Some of the work is dramatic and serious, like the two portraits by Jackie O'Connell (a senior at Solanco High School) of a bald-headed boy, one painted in color, the other in shades of gray. The intriguing expression on his face is hard to fathom as it entices you in.
Some of the work will put a smile on you face, like Maggie Ostrowski's big, cheerful baskets, made out of newspaper strips, which won the Pauline Stauffer award. She is a junior at Lancaster Catholic High School.
In that same vein, Kierston Poe, a senior at Catholic High, created a tree made out of garbage bags that commands the landing to the second floor in the Lancaster Museum of Art.
Emily Bennett, a senior at Hempfield, won the Lancaster Designer Crafts award for her body of work, an array of gorgeous jewelry.
Sophomore Amber Frey won a gold award for a tiny metal pitcher that's beyond charming.

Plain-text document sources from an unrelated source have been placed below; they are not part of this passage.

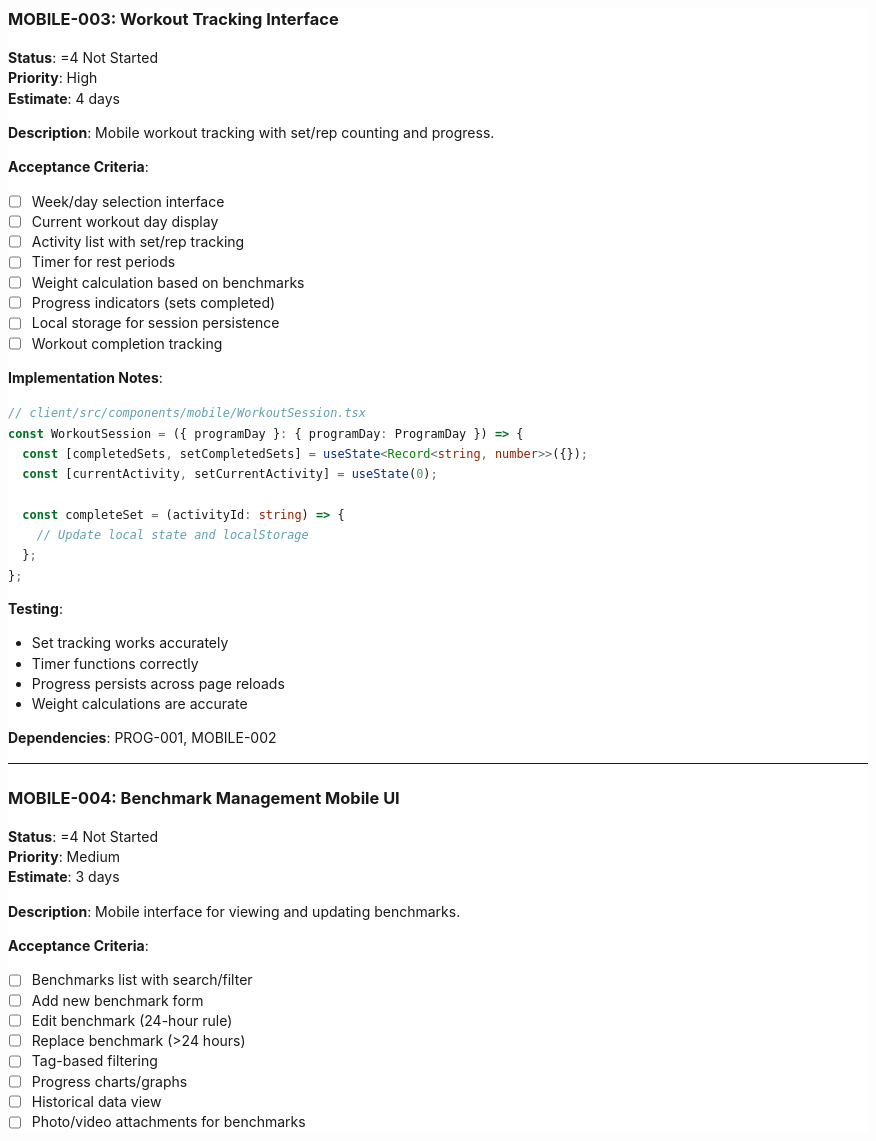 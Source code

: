 ### MOBILE-003: Workout Tracking Interface
**Status**: =4 Not Started  
**Priority**: High  
**Estimate**: 4 days  

**Description**: Mobile workout tracking with set/rep counting and progress.

**Acceptance Criteria**:
- [ ] Week/day selection interface
- [ ] Current workout day display
- [ ] Activity list with set/rep tracking
- [ ] Timer for rest periods
- [ ] Weight calculation based on benchmarks
- [ ] Progress indicators (sets completed)
- [ ] Local storage for session persistence
- [ ] Workout completion tracking

**Implementation Notes**:
```typescript
// client/src/components/mobile/WorkoutSession.tsx
const WorkoutSession = ({ programDay }: { programDay: ProgramDay }) => {
  const [completedSets, setCompletedSets] = useState<Record<string, number>>({});
  const [currentActivity, setCurrentActivity] = useState(0);
  
  const completeSet = (activityId: string) => {
    // Update local state and localStorage
  };
};
```

**Testing**:
- Set tracking works accurately
- Timer functions correctly
- Progress persists across page reloads
- Weight calculations are accurate

**Dependencies**: PROG-001, MOBILE-002

---

### MOBILE-004: Benchmark Management Mobile UI
**Status**: =4 Not Started  
**Priority**: Medium  
**Estimate**: 3 days  

**Description**: Mobile interface for viewing and updating benchmarks.

**Acceptance Criteria**:
- [ ] Benchmarks list with search/filter
- [ ] Add new benchmark form
- [ ] Edit benchmark (24-hour rule)
- [ ] Replace benchmark (>24 hours)
- [ ] Tag-based filtering
- [ ] Progress charts/graphs
- [ ] Historical data view
- [ ] Photo/video attachments for benchmarks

The ceramics are incredible, not only in their inventiveness, but in the glazes and the shapes, which sometimes get quite elaborate.
And it isn't just high school students who have created terrific pieces.
Several students from Manheim Township Middle school won gold for ceramic vases that connect themselves to nature. They include Zoe Kaminski, Erin Wittmer and Michelle D'Amato, all eighth graders.
Mary English, a senior at Catholic High, uses newspaper to create a portrait of a woman, with provocative headlines in the background. The closer you get, you begin to see that the entire portrait was created with cut out pieces of newspaper.
Samuel Root, a freshman at Solanco, created an animated film on DVD and supplied information about how the film was made.
There is so much more, but trying to describe it all is a fool's errand.
Go see it instead -- it runs through March 28 at all three locations -- and prepare to be amazed.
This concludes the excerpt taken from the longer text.